A study was made of the time course of the effects of adrenaline and isoprenaline on both twitch tension and the intracellular action potential of single atrial trabeculae from frog heart, under a variety of experimental conditions. Twitch tension and overshoot of action potentials rose and subsided in a parallel fashion during build-up and decline of catecholamine action. Cessation of stimulation during drug application had little effect on the tension responses to the drugs. These, and also results obtained with step changes of external calcium concentration during drug exposure, suggest that tension enhancement is a direct consequence of the increased calcium inward current produced by the catecholamines. Exceptional results from trabeculae of ‘hypodynamic’ hearts are described and interpreted on the basis of previous findings obtained in the ‘hypo-dynamic’ condition. Under suitable conditions, including the use of brief periods of drug exposure (≤20 s), three phases of (
β
-catecholamine action were discernible: (1) a latency period, of up to 15 s, which preceded tension and potential rise after drug application. Results are presented suggesting that this latency mainly reflects the time which it takes for drug-combined receptors to activate adenylate cyclase in the cell membrane. (2) A subsequent phase was critically dependent, in both its magnitude and time course, on phosphodiesterase activity, as was shown by the application of the specific inhibitors papaverine, ICI 63 197, and Ro 20-1724. This phase is probably controlled by the build-up and decline of cAMP within the cells and the subsequent activation and deactivation of a protein kinase. (3) A third phase, associated with the final portion of the decline of catecholamine action, was relatively insensitive to moderate inhibition of phosphodiesterase activity.
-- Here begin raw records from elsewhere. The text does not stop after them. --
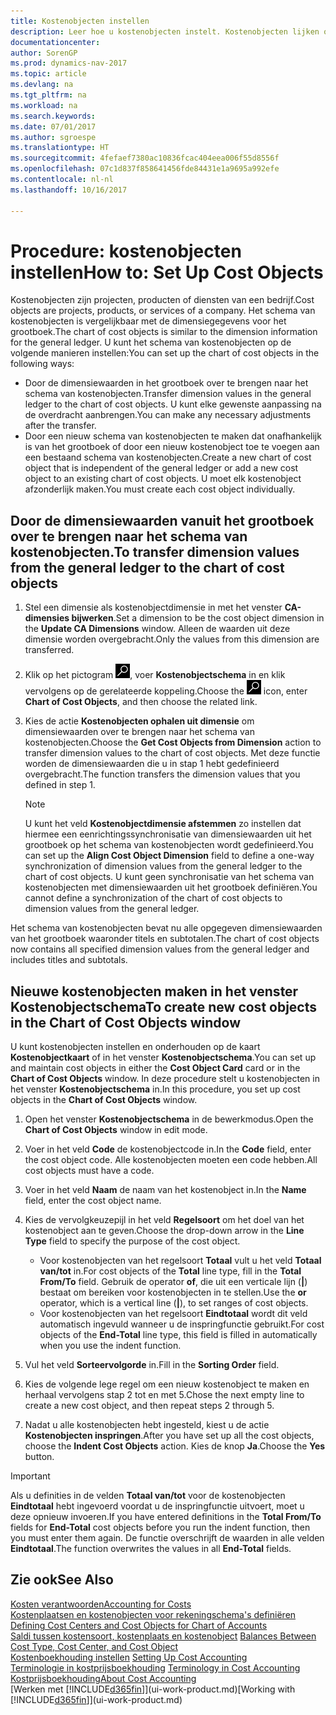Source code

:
 ```yaml
---
title: Kostenobjecten instellen
description: Leer hoe u kostenobjecten instelt. Kostenobjecten lijken op dimensies voor het grootboek.
documentationcenter: 
author: SorenGP
ms.prod: dynamics-nav-2017
ms.topic: article
ms.devlang: na
ms.tgt_pltfrm: na
ms.workload: na
ms.search.keywords: 
ms.date: 07/01/2017
ms.author: sgroespe
ms.translationtype: HT
ms.sourcegitcommit: 4fefaef7380ac10836fcac404eea006f55d8556f
ms.openlocfilehash: 07c1d837f858641456fde84431e1a9695a992efe
ms.contentlocale: nl-nl
ms.lasthandoff: 10/16/2017

---
```

# <a name="how-to-set-up-cost-objects"></a><span data-ttu-id="12fca-103">Procedure: kostenobjecten instellen</span><span class="sxs-lookup"><span data-stu-id="12fca-103">How to: Set Up Cost Objects</span></span>
<span data-ttu-id="12fca-104">Kostenobjecten zijn projecten, producten of diensten van een bedrijf.</span><span class="sxs-lookup"><span data-stu-id="12fca-104">Cost objects are projects, products, or services of a company.</span></span> <span data-ttu-id="12fca-105">Het schema van kostenobjecten is vergelijkbaar met de dimensiegegevens voor het grootboek.</span><span class="sxs-lookup"><span data-stu-id="12fca-105">The chart of cost objects is similar to the dimension information for the general ledger.</span></span> <span data-ttu-id="12fca-106">U kunt het schema van kostenobjecten op de volgende manieren instellen:</span><span class="sxs-lookup"><span data-stu-id="12fca-106">You can set up the chart of cost objects in the following ways:</span></span>  

* <span data-ttu-id="12fca-107">Door de dimensiewaarden in het grootboek over te brengen naar het schema van kostenobjecten.</span><span class="sxs-lookup"><span data-stu-id="12fca-107">Transfer dimension values in the general ledger to the chart of cost objects.</span></span> <span data-ttu-id="12fca-108">U kunt elke gewenste aanpassing na de overdracht aanbrengen.</span><span class="sxs-lookup"><span data-stu-id="12fca-108">You can make any necessary adjustments after the transfer.</span></span>  
* <span data-ttu-id="12fca-109">Door een nieuw schema van kostenobjecten te maken dat onafhankelijk is van het grootboek of door een nieuw kostenobject toe te voegen aan een bestaand schema van kostenobjecten.</span><span class="sxs-lookup"><span data-stu-id="12fca-109">Create a new chart of cost object that is independent of the general ledger or add a new cost object to an existing chart of cost objects.</span></span> <span data-ttu-id="12fca-110">U moet elk kostenobject afzonderlijk maken.</span><span class="sxs-lookup"><span data-stu-id="12fca-110">You must create each cost object individually.</span></span>  

## <a name="to-transfer-dimension-values-from-the-general-ledger-to-the-chart-of-cost-objects"></a><span data-ttu-id="12fca-111">Door de dimensiewaarden vanuit het grootboek over te brengen naar het schema van kostenobjecten.</span><span class="sxs-lookup"><span data-stu-id="12fca-111">To transfer dimension values from the general ledger to the chart of cost objects</span></span>  
1.  <span data-ttu-id="12fca-112">Stel een dimensie als kostenobjectdimensie in met het venster **CA-dimensies bijwerken**.</span><span class="sxs-lookup"><span data-stu-id="12fca-112">Set a dimension to be the cost object dimension in the **Update CA Dimensions** window.</span></span> <span data-ttu-id="12fca-113">Alleen de waarden uit deze dimensie worden overgebracht.</span><span class="sxs-lookup"><span data-stu-id="12fca-113">Only the values from this dimension are transferred.</span></span>  
2.  <span data-ttu-id="12fca-114">Klik op het pictogram ![Zoeken naar pagina of rapport](media/ui-search/search_small.png "pictogram Zoeken naar pagina of rapport"), voer **Kostenobjectschema** in en klik vervolgens op de gerelateerde koppeling.</span><span class="sxs-lookup"><span data-stu-id="12fca-114">Choose the ![Search for Page or Report](media/ui-search/search_small.png "Search for Page or Report icon") icon, enter **Chart of Cost Objects**, and then choose the related link.</span></span>  
3.  <span data-ttu-id="12fca-115">Kies de actie **Kostenobjecten ophalen uit dimensie** om dimensiewaarden over te brengen naar het schema van kostenobjecten.</span><span class="sxs-lookup"><span data-stu-id="12fca-115">Choose the **Get Cost Objects from Dimension** action to transfer dimension values to the chart of cost objects.</span></span> <span data-ttu-id="12fca-116">Met deze functie worden de dimensiewaarden die u in stap 1 hebt gedefinieerd overgebracht.</span><span class="sxs-lookup"><span data-stu-id="12fca-116">The function transfers the dimension values that you defined in step 1.</span></span>  

    > [!NOTE]  
    >  <span data-ttu-id="12fca-117">U kunt het veld **Kostenobjectdimensie afstemmen** zo instellen dat hiermee een eenrichtingssynchronisatie van dimensiewaarden uit het grootboek op het schema van kostenobjecten wordt gedefinieerd.</span><span class="sxs-lookup"><span data-stu-id="12fca-117">You can set up the **Align Cost Object Dimension**  field to define a one-way synchronization of dimension values from the general ledger to the chart of cost objects.</span></span> <span data-ttu-id="12fca-118">U kunt geen synchronisatie van het schema van kostenobjecten met dimensiewaarden uit het grootboek definiëren.</span><span class="sxs-lookup"><span data-stu-id="12fca-118">You cannot define a synchronization of the chart of cost objects to dimension values from the general ledger.</span></span>  

<span data-ttu-id="12fca-119">Het schema van kostenobjecten bevat nu alle opgegeven dimensiewaarden van het grootboek waaronder titels en subtotalen.</span><span class="sxs-lookup"><span data-stu-id="12fca-119">The chart of cost objects now contains all specified dimension values from the general ledger and includes titles and subtotals.</span></span>  

## <a name="to-create-new-cost-objects-in-the-chart-of-cost-objects-window"></a><span data-ttu-id="12fca-120">Nieuwe kostenobjecten maken in het venster Kostenobjectschema</span><span class="sxs-lookup"><span data-stu-id="12fca-120">To create new cost objects in the Chart of Cost Objects window</span></span>  
<span data-ttu-id="12fca-121">U kunt kostenobjecten instellen en onderhouden op de kaart **Kostenobjectkaart** of in het venster **Kostenobjectschema**.</span><span class="sxs-lookup"><span data-stu-id="12fca-121">You can set up and maintain cost objects in either the **Cost Object Card** card or in the **Chart of Cost Objects** window.</span></span> <span data-ttu-id="12fca-122">In deze procedure stelt u kostenobjecten in het venster **Kostenobjectschema** in.</span><span class="sxs-lookup"><span data-stu-id="12fca-122">In this procedure, you set up cost objects in the **Chart of Cost Objects** window.</span></span>  

1.  <span data-ttu-id="12fca-123">Open het venster **Kostenobjectschema** in de bewerkmodus.</span><span class="sxs-lookup"><span data-stu-id="12fca-123">Open the **Chart of Cost Objects** window in edit mode.</span></span>  
2.  <span data-ttu-id="12fca-124">Voer in het veld **Code** de kostenobjectcode in.</span><span class="sxs-lookup"><span data-stu-id="12fca-124">In the **Code** field, enter the cost object code.</span></span> <span data-ttu-id="12fca-125">Alle kostenobjecten moeten een code hebben.</span><span class="sxs-lookup"><span data-stu-id="12fca-125">All cost objects must have a code.</span></span>  
3.  <span data-ttu-id="12fca-126">Voer in het veld **Naam** de naam van het kostenobject in.</span><span class="sxs-lookup"><span data-stu-id="12fca-126">In the **Name** field, enter the cost object name.</span></span>  
4.  <span data-ttu-id="12fca-127">Kies de vervolgkeuzepijl in het veld **Regelsoort** om het doel van het kostenobject aan te geven.</span><span class="sxs-lookup"><span data-stu-id="12fca-127">Choose the drop-down arrow in the **Line Type** field to specify the purpose of the cost object.</span></span>  

    * <span data-ttu-id="12fca-128">Voor kostenobjecten van het regelsoort **Totaal** vult u het veld **Totaal van/tot** in.</span><span class="sxs-lookup"><span data-stu-id="12fca-128">For cost objects of the **Total** line type, fill in the **Total From/To** field.</span></span> <span data-ttu-id="12fca-129">Gebruik de operator **of**, die uit een verticale lijn (**&#124;**) bestaat om bereiken voor kostenobjecten in te stellen.</span><span class="sxs-lookup"><span data-stu-id="12fca-129">Use the **or** operator, which is a vertical line (**&#124;**), to set ranges of cost objects.</span></span>  
    * <span data-ttu-id="12fca-130">Voor kostenobjecten van het regelsoort **Eindtotaal** wordt dit veld automatisch ingevuld wanneer u de inspringfunctie gebruikt.</span><span class="sxs-lookup"><span data-stu-id="12fca-130">For cost objects of the **End-Total** line type, this field is filled in automatically when you use  the indent function.</span></span>  
5.  <span data-ttu-id="12fca-131">Vul het veld **Sorteervolgorde** in.</span><span class="sxs-lookup"><span data-stu-id="12fca-131">Fill in the **Sorting Order** field.</span></span>  
6.  <span data-ttu-id="12fca-132">Kies de volgende lege regel om een nieuw kostenobject te maken en herhaal vervolgens stap 2 tot en met 5.</span><span class="sxs-lookup"><span data-stu-id="12fca-132">Chose the next empty line to create a new cost object, and then repeat steps 2 through 5.</span></span>  
7.  <span data-ttu-id="12fca-133">Nadat u alle kostenobjecten hebt ingesteld, kiest u de actie **Kostenobjecten inspringen**.</span><span class="sxs-lookup"><span data-stu-id="12fca-133">After you have set up all the cost objects, choose the **Indent Cost Objects** action.</span></span> <span data-ttu-id="12fca-134">Kies de knop **Ja**.</span><span class="sxs-lookup"><span data-stu-id="12fca-134">Choose the **Yes** button.</span></span>  

> [!IMPORTANT]  
>  <span data-ttu-id="12fca-135">Als u definities in de velden **Totaal van/tot** voor de kostenobjecten **Eindtotaal** hebt ingevoerd voordat u de inspringfunctie uitvoert, moet u deze opnieuw invoeren.</span><span class="sxs-lookup"><span data-stu-id="12fca-135">If you have entered definitions in the **Total From/To** fields for **End-Total** cost objects before you run the indent function, then you must enter them again.</span></span> <span data-ttu-id="12fca-136">De functie overschrijft de waarden in alle velden **Eindtotaal**.</span><span class="sxs-lookup"><span data-stu-id="12fca-136">The function overwrites the values in all **End-Total** fields.</span></span>  

## <a name="see-also"></a><span data-ttu-id="12fca-137">Zie ook</span><span class="sxs-lookup"><span data-stu-id="12fca-137">See Also</span></span>  
[<span data-ttu-id="12fca-138">Kosten verantwoorden</span><span class="sxs-lookup"><span data-stu-id="12fca-138">Accounting for Costs</span></span>](finance-manage-cost-accounting.md)  
<span data-ttu-id="12fca-139">[Kostenplaatsen en kostenobjecten voor rekeningschema's definiëren](finance-defining-cost-centers-and-cost-objects-for-chart-of-accounts.md) </span><span class="sxs-lookup"><span data-stu-id="12fca-139">[Defining Cost Centers and Cost Objects for Chart of Accounts](finance-defining-cost-centers-and-cost-objects-for-chart-of-accounts.md) </span></span>  
<span data-ttu-id="12fca-140">[Saldi tussen kostensoort, kostenplaats en kostenobject](finance-balances-between-cost-type-cost-center-and-cost-object.md) </span><span class="sxs-lookup"><span data-stu-id="12fca-140">[Balances Between Cost Type, Cost Center, and Cost Object](finance-balances-between-cost-type-cost-center-and-cost-object.md) </span></span>  
<span data-ttu-id="12fca-141">[Kostenboekhouding instellen](finance-set-up-cost-accounting.md) </span><span class="sxs-lookup"><span data-stu-id="12fca-141">[Setting Up Cost Accounting](finance-set-up-cost-accounting.md) </span></span>  
<span data-ttu-id="12fca-142">[Terminologie in kostprijsboekhouding](finance-terminology-in-cost-accounting.md) </span><span class="sxs-lookup"><span data-stu-id="12fca-142">[Terminology in Cost Accounting](finance-terminology-in-cost-accounting.md) </span></span>  
[<span data-ttu-id="12fca-143">Kostprijsboekhouding</span><span class="sxs-lookup"><span data-stu-id="12fca-143">About Cost Accounting</span></span>](finance-about-cost-accounting.md)  
<span data-ttu-id="12fca-144">[Werken met [!INCLUDE[d365fin](includes/d365fin_md.md)]](ui-work-product.md)</span><span class="sxs-lookup"><span data-stu-id="12fca-144">[Working with [!INCLUDE[d365fin](includes/d365fin_md.md)]](ui-work-product.md)</span></span>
It is attributed to a change of phosphorylation of sites at the internal surface of the cell membrane, the process which, it is assumed, determines the size of calcium inward current during an action potential. Tension decline after a short staircase occurred with a time course closely similar to that of the final phase of the declining catecholamine response. A common final step in the sequential cellular processes under lying the two responses is proposed. In some 40% of the trabeculae examined, adrenaline responses were of ‘mixed’ origin: in addition to the relatively slow
β
-adrenergic action, an initial rapid tension change was present, and experimental tests suggest that this is mediated by
α
-type receptors.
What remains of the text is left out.